On her travels around the world, Bly went through England; France, where she met Jules Verne in Amiens; Brindisi in southern Italy; the Suez Canal; Colombo in Ceylon; the Straits Settlements (British territories) of Penang and Singapore on the Malay Peninsula; Hong Kong; and Japan. The development of efficient submarine cable networks and the electric telegraph allowed Bly to send short progress reports, though longer dispatches had to travel by regular post and were thus often delayed by several weeks.

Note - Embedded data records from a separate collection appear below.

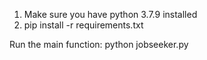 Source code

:1. Make sure you have python 3.7.9 installed
2. pip install -r requirements.txt

Run the main function: python jobseeker.py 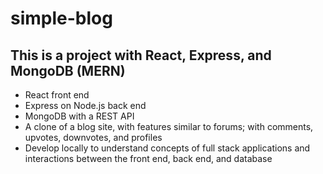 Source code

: # simple-blog
## This is a project with React, Express, and MongoDB (MERN)
- React front end
- Express on Node.js back end
- MongoDB with a REST API
- A clone of a blog site, with features similar to forums; with comments, upvotes, downvotes, and profiles
- Develop locally to understand concepts of full stack applications and interactions between the front end, back end, and database
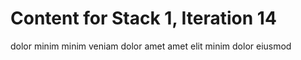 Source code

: # Content for Stack 1, Iteration 14
dolor minim minim veniam dolor amet amet elit minim dolor eiusmod 
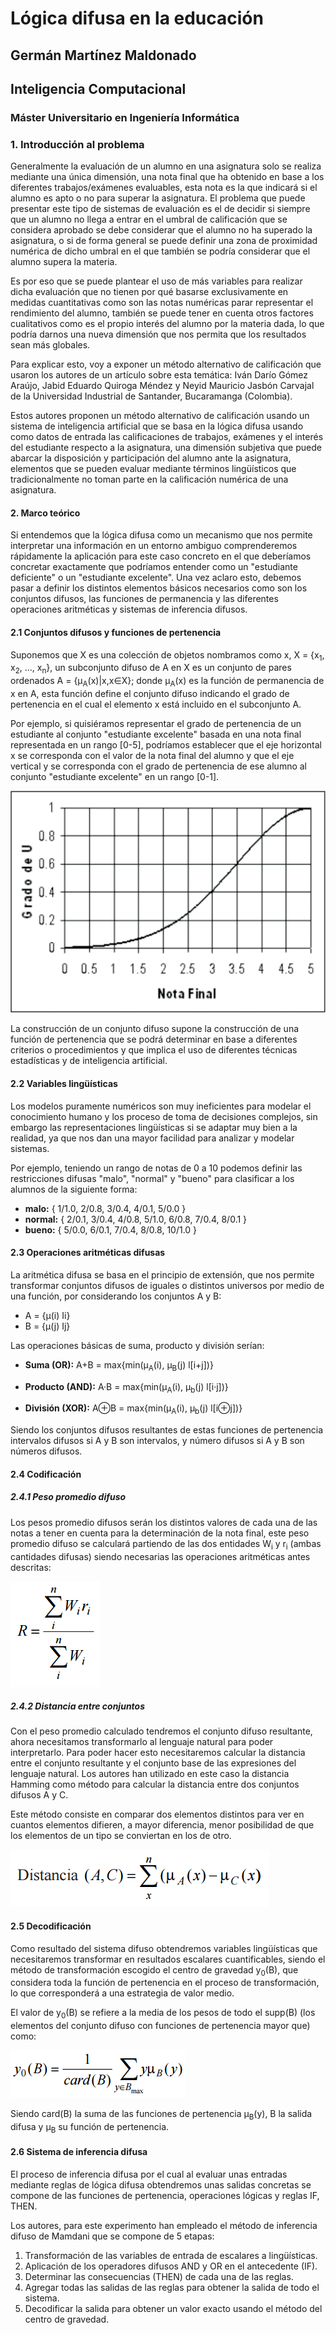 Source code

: # Lógica difusa en la educación

## Germán Martínez Maldonado
## Inteligencia Computacional
### Máster Universitario en Ingeniería Informática

### 1. Introducción al problema

Generalmente la evaluación de un alumno en una asignatura solo se realiza mediante una única dimensión, una nota final que ha obtenido en base a los diferentes trabajos/exámenes evaluables, esta nota es la que indicará si el alumno es apto o no para superar la asignatura. El problema que puede presentar este tipo de sistemas de evaluación es el de decidir si siempre que un alumno no llega a entrar en el umbral de calificación que se considera aprobado se debe considerar que el alumno no ha superado la asignatura, o si de forma general se puede definir una zona de proximidad numérica de dicho umbral en el que también se podría considerar que el alumno supera la materia.

Es por eso que se puede plantear el uso de más variables para realizar dicha evaluación que no tienen por qué basarse exclusivamente en medidas cuantitativas como son las notas numéricas parar representar el rendimiento del alumno, también se puede tener en cuenta otros factores cualitativos como es el propio interés del alumno por la materia dada, lo que podría darnos una nueva dimensión que nos permita que los resultados sean más globales.

Para explicar esto, voy a exponer un método alternativo de calificación que usaron los autores de un artículo sobre esta temática: Iván Darío Gómez Araújo, Jabid Eduardo Quiroga Méndez y Neyid Mauricio Jasbón Carvajal de la Universidad Industrial de Santander, Bucaramanga (Colombia).

Estos autores proponen un método alternativo de calificación usando un sistema de inteligencia artificial que se basa en la lógica difusa usando como datos de entrada las calificaciones de trabajos, exámenes y el interés del estudiante respecto a la asignatura, una dimensión subjetiva que puede abarcar la disposición y participación del alumno ante la asignatura, elementos que se pueden evaluar mediante términos lingüísticos que tradicionalmente no toman parte en la calificación numérica de una asignatura.

#### 2. Marco teórico

Si entendemos que la lógica difusa como un mecanismo que nos permite interpretar una información en un entorno ambiguo comprenderemos rápidamente la aplicación para este caso concreto en el que deberíamos concretar exactamente que podríamos entender como un "estudiante deficiente" o un "estudiante excelente". Una vez aclaro esto, debemos pasar a definir los distintos elementos básicos necesarios como son los conjuntos difusos, las funciones de permanencia y las diferentes operaciones aritméticas y sistemas de inferencia difusos.

#### 2.1 Conjuntos difusos y funciones de pertenencia

Suponemos que X es una colección de objetos nombramos como x, X = {x<sub>1</sub>, x<sub>2</sub>, ..., x<sub>n</sub>}, un subconjunto difuso de A en X es un conjunto de pares ordenados A = {µ<sub>A</sub>(x)|x,x∈X}; donde µ<sub>A</sub>(x) es la función de permanencia de x en A, esta función define el conjunto difuso indicando el grado de pertenencia en el cual el elemento x está incluido en el subconjunto A.

Por ejemplo, si quisiéramos representar el grado de pertenencia de un estudiante al conjunto "estudiante excelente" basada en una nota final representada en un rango [0-5], podríamos establecer que el eje horizontal x se corresponda con el valor de la nota final del alumno y que el eje vertical y se corresponda con el grado de pertenencia de ese alumno al conjunto "estudiante excelente" en un rango [0-1].

![graficaPertenencia](images/graficaPertenencia.png)

La construcción de un conjunto difuso supone la construcción de una función de pertenencia que se podrá determinar en base a diferentes criterios o procedimientos y que implica el uso de diferentes técnicas estadísticas y de inteligencia artificial.

#### 2.2 Variables lingüísticas

Los modelos puramente numéricos son muy ineficientes para modelar el conocimiento humano y los proceso de toma de decisiones complejos, sin embargo las representaciones lingüísticas si se adaptar muy bien a la realidad, ya que nos dan una mayor facilidad para analizar y modelar sistemas.

Por ejemplo, teniendo un rango de notas de 0 a 10 podemos definir las restricciones difusas "malo", "normal" y "bueno" para clasificar a los alumnos de la siguiente forma:

- **malo:** { 1/1.0, 2/0.8, 3/0.4, 4/0.1, 5/0.0 }
- **normal:** { 2/0.1, 3/0.4, 4/0.8, 5/1.0, 6/0.8, 7/0.4, 8/0.1 }
- **bueno:** { 5/0.0, 6/0.1, 7/0.4, 8/0.8, 10/1.0 }

#### 2.3 Operaciones aritméticas difusas

La aritmética difusa se basa en el principio de extensión, que nos permite transformar conjuntos difusos de iguales o distintos universos por medio de una función, por considerando los conjuntos A y B:

- A = {µ(i) Ii}
- B = {µ(j) Ij}

Las operaciones básicas de suma, producto y división serían:

- **Suma (OR):** A+B = max{min(µ<sub>A</sub>(i), µ<sub>B</sub>(j) l[i+j])}

- **Producto (AND):** A·B = max{min(µ<sub>A</sub>(i), µ<sub>b</sub>(j) l[i·j])}

- **División (XOR):** A⊕B = max{min(µ<sub>A</sub>(i), µ<sub>b</sub>(j) l[i⊕j])}

Siendo los conjuntos difusos resultantes de estas funciones de pertenencia intervalos difusos si A y B son intervalos, y número difusos si A y B son números difusos.

#### 2.4 Codificación

##### 2.4.1 Peso promedio difuso

Los pesos promedio difusos serán los distintos valores de cada una de las notas a tener en cuenta para la determinación de la nota final, este peso promedio difuso se calculará partiendo de las dos entidades W<sub>i</sub> y r<sub>i</sub> (ambas cantidades difusas) siendo necesarias las operaciones aritméticas antes descritas:

![promedio](images/promedio.png)

##### 2.4.2 Distancia entre conjuntos

Con el peso promedio calculado tendremos el conjunto difuso resultante, ahora necesitamos transformarlo al lenguaje natural para poder interpretarlo. Para poder hacer esto necesitaremos calcular la distancia entre el conjunto resultante y el conjunto base de las expresiones del lenguaje natural. Los autores han utilizado en este caso la distancia Hamming como método para calcular la distancia entre dos conjuntos difusos A y C.

Este método consiste en comparar dos elementos distintos para ver en cuantos elementos difieren, a mayor diferencia, menor posibilidad de que los elementos de un tipo se conviertan en los de otro.

![distancia](images/distancia.png)

#### 2.5 Decodificación

Como resultado del sistema difuso obtendremos variables lingüísticas que necesitaremos transformar en resultados escalares cuantificables, siendo el método de transformación escogido el centro de gravedad y<sub>0</sub>(B), que considera toda la función de pertenencia en el proceso de transformación, lo que corresponderá a una estrategia de valor medio.

El valor de y<sub>0</sub>(B) se refiere a la media de los pesos de todo el supp(B) (los elementos del conjunto difuso con funciones de pertenencia mayor que) como:

![centroGravedad](images/centroGravedad.png)

Siendo card(B) la suma de las funciones de pertenencia µ<sub>B</sub>(y), B la salida difusa y µ<sub>B</sub> su función de pertenencia.

#### 2.6 Sistema de inferencia difusa

El proceso de inferencia difusa por el cual al evaluar unas entradas mediante reglas de lógica difusa obtendremos unas salidas concretas se compone de las funciones de pertenencia, operaciones lógicas y reglas IF, THEN.

Los autores, para este experimento han empleado el método de inferencia difuso de Mamdani que se compone de 5 etapas:

1. Transformación de las variables de entrada de escalares a lingüísticas.
2. Aplicación de los operadores difusos AND y OR en el antecedente (IF).
3. Determinar las consecuencias (THEN) de cada una de las reglas.
4. Agregar todas las salidas de las reglas para obtener la salida de todo el sistema.
5. Decodificar la salida para obtener un valor exacto usando el método del centro de gravedad.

Bly travelled using steamships and the existing railroad systems, which caused occasional setbacks, particularly on the Asian leg of her race. During these stops, she visited a leper colony in China and she bought a monkey in Singapore.

Homecoming
As a result of rough weather on her Pacific crossing, she arrived in San Francisco on the White Star liner Oceanic on January 21, two days behind schedule. However, World owner Pulitzer chartered a private train to bring her home, and she arrived back in New Jersey on January 25, 1890, at 3:51 p.m.

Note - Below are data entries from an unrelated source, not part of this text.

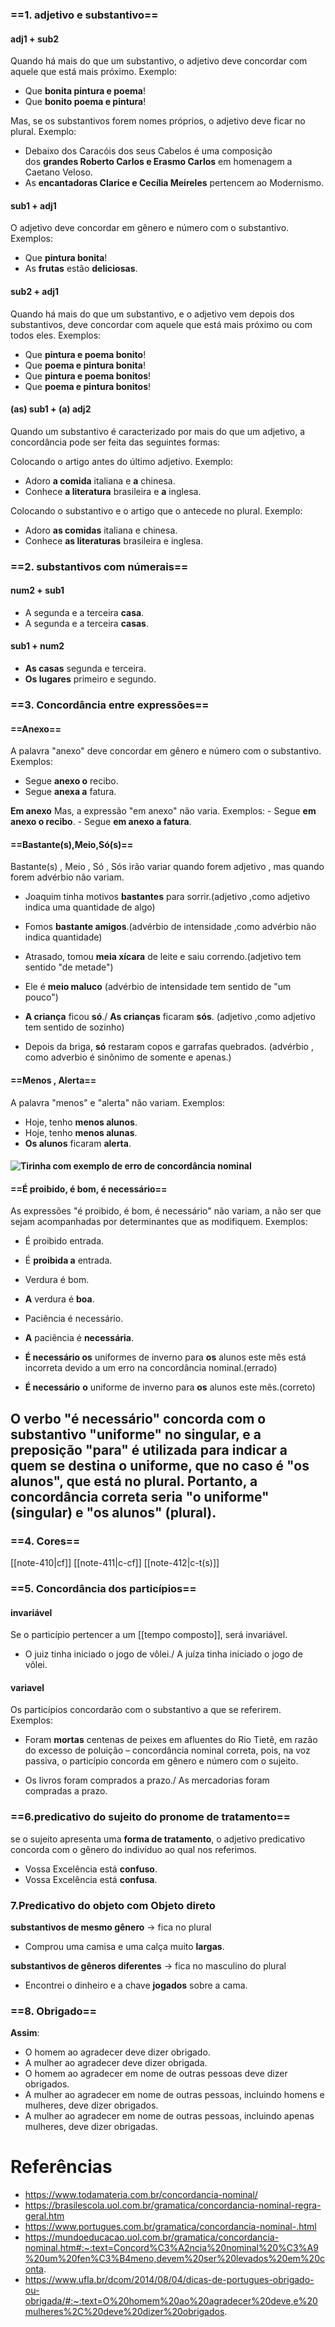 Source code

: 
### ==1. adjetivo e substantivo==

#### adj1 + sub2

Quando há mais do que um substantivo, o adjetivo deve concordar com aquele que está mais próximo. Exemplo:

- Que **bonita pintura e poema**!
- Que **bonito poema e pintura**!

Mas, se os substantivos forem nomes próprios, o adjetivo deve ficar no plural. Exemplo:

- Debaixo dos Caracóis dos seus Cabelos é uma composição dos **grandes Roberto Carlos e Erasmo Carlos** em homenagem a Caetano Veloso.
- As **encantadoras Clarice e Cecília Meireles** pertencem ao Modernismo.


#### sub1 + adj1

O adjetivo deve concordar em gênero e número com o substantivo. Exemplos:

- Que **pintura bonita**!
- As **frutas** estão **deliciosas**.

#### sub2 + adj1
Quando há mais do que um substantivo, e o adjetivo vem depois dos substantivos, deve concordar com aquele que está mais próximo ou com todos eles. Exemplos:

- Que **pintura e poema bonito**!
- Que **poema e pintura bonita**!
- Que **pintura e poema bonitos**! 
- Que **poema e pintura bonitos**!


#### (as) sub1 + (a) adj2

Quando um substantivo é caracterizado por mais do que um adjetivo, a concordância pode ser feita das seguintes formas:

Colocando o artigo antes do último adjetivo. Exemplo:

- Adoro **a comida** italiana e **a** chinesa.
- Conhece **a literatura** brasileira e **a** inglesa.

Colocando o substantivo e o artigo que o antecede no plural. Exemplo:

- Adoro **as comidas** italiana e chinesa.
- Conhece **as literaturas** brasileira e inglesa.

### ==2. substantivos com númerais==
#### num2 + sub1

- A segunda e a terceira **casa**.
- A segunda e a terceira **casas**.

#### sub1 + num2
- **As casas** segunda e terceira.
- **Os lugares** primeiro e segundo.

### ==3. Concordância entre expressões==

#### ==Anexo==

A palavra "anexo" deve concordar em gênero e número com o substantivo. Exemplos:
- Segue **anexo o** recibo.
- Segue **anexa a** fatura.

**Em anexo**
	Mas, a expressão "em anexo" não varia. Exemplos:
	- Segue **em anexo o recibo**.
	- Segue **em anexo a fatura**.

#### ==Bastante(s),Meio,Só(s)==

Bastante(s) , Meio , Só , Sós irão variar quando forem adjetivo , mas quando forem advérbio não variam.

- Joaquim tinha motivos **bastantes** para sorrir.(adjetivo ,como adjetivo indica uma quantidade de algo)
- Fomos **bastante amigos**.(advérbio de intensidade ,como advérbio não indica quantidade)

- Atrasado, tomou **meia xícara** de leite e saiu correndo.(adjetivo tem sentido "de metade")
- Ele é **meio maluco** (advérbio de intensidade tem sentido de "um pouco")

- **A criança** ficou **só**./ **As crianças** ficaram **sós**. (adjetivo ,como adjetivo tem sentido de sozinho) 
- Depois da briga, **só** restaram copos e garrafas quebrados. (advérbio , como adverbio é sinônimo de somente e apenas.)
#### ==Menos , Alerta==

A palavra "menos" e "alerta" não variam. Exemplos:

- Hoje, tenho **menos alunos**.
- Hoje, tenho **menos alunas**.
- **Os alunos** ficaram **alerta**.
#### ![Tirinha com exemplo de erro de concordância nominal](https://static.todamateria.com.br/upload/ti/ri/tirinha-0.jpg)

#### ==É proibido, é bom, é necessário==

As expressões "é proibido, é bom, é necessário" não variam, a não ser que sejam acompanhadas por determinantes que as modifiquem. Exemplos:

- É proibido entrada.
- É **proibida a** entrada.
- Verdura é bom.
- **A** verdura é **boa**.
- Paciência é necessário.
- **A** paciência é **necessária**.

- **É necessário os** uniformes de inverno para **os** alunos este mês está incorreta devido a um erro na concordância nominal.(errado)

- **É necessário** **o** uniforme de inverno para **os** alunos este mês.(correto)

O verbo "é necessário" concorda com o substantivo "uniforme" no singular, e a preposição "para" é utilizada para indicar a quem se destina o uniforme, que no caso é "os alunos", que está no plural. Portanto, a concordância correta seria "o uniforme" (singular) e "os alunos" (plural).
- 

### ==4. Cores==

[[note-410|cf]]
[[note-411|c-cf]]
[[note-412|c-t(s)]]

### ==5. **Concordância dos particípios**==  

#### invariável

Se o particípio pertencer a um [[tempo composto]], será invariável.

- O juiz tinha iniciado o jogo de vôlei./ A juíza tinha iniciado o jogo de vôlei.
#### variavel
Os particípios concordarão com o substantivo a que se referirem.  
Exemplos: 

- Foram **mortas** centenas de peixes em afluentes do Rio Tietê, em razão do excesso de poluição – concordância nominal correta, pois, na voz passiva, o particípio concorda em gênero e número com o sujeito.

- Os livros foram comprados a prazo./ As mercadorias foram compradas a prazo.  

### ==6.predicativo do sujeito do pronome de tratamento==

se o sujeito apresenta uma **forma de tratamento**, o adjetivo predicativo concorda com o gênero do indivíduo ao qual nos referimos.

- Vossa Excelência está **confuso**.
- Vossa Excelência está **confusa**.

### 7.Predicativo do objeto com Objeto direto
**substantivos de mesmo gênero** -> fica no plural

- Comprou uma camisa e uma calça muito **largas**.

**substantivos de gêneros diferentes** -> fica no masculino do plural

- Encontrei o dinheiro e a chave **jogados** sobre a cama.



### ==8. Obrigado== 

**Assim**:

- O homem ao agradecer deve dizer obrigado.
- A mulher ao agradecer deve dizer obrigada.
- O homem ao agradecer em nome de outras pessoas deve dizer obrigados.
- A mulher ao agradecer em nome de outras pessoas, incluindo homens e mulheres, deve dizer obrigados.
- A mulher ao agradecer em nome de outras pessoas, incluindo apenas mulheres, deve dizer obrigadas.

# Referências
- https://www.todamateria.com.br/concordancia-nominal/
- https://brasilescola.uol.com.br/gramatica/concordancia-nominal-regra-geral.htm
- https://www.portugues.com.br/gramatica/concordancia-nominal-.html 
- https://mundoeducacao.uol.com.br/gramatica/concordancia-nominal.htm#:~:text=Concord%C3%A2ncia%20nominal%20%C3%A9%20um%20fen%C3%B4meno,devem%20ser%20levados%20em%20conta.
- https://www.ufla.br/dcom/2014/08/04/dicas-de-portugues-obrigado-ou-obrigada/#:~:text=O%20homem%20ao%20agradecer%20deve,e%20mulheres%2C%20deve%20dizer%20obrigados.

The Miss Nellie Bly Special was a one-time, record-breaking passenger train operated by the Atchison, Topeka and Santa Fe Railway from San Francisco, California to Chicago, Illinois for reporter Nellie Bly. The train was chartered by Bly's employer, New York World owner Joseph Pulitzer.  Bly sought to best the fictional record of Phileas Fogg as documented in Jules Verne's novel Around the World in Eighty Days. Bly began her trek eastward from New York City (pausing in Paris long enough to interview Verne) in November 1889, arriving in San Francisco on January 21, 1890.

The specially missioned train set new speed records over the line, completing the  journey in 69 hours, averaging  in the process. Along the way, Bly presented each division superintendent with a quart of Mumm's Extra Dry Champagne. In the end, Bly's trip around the world took just 72 days.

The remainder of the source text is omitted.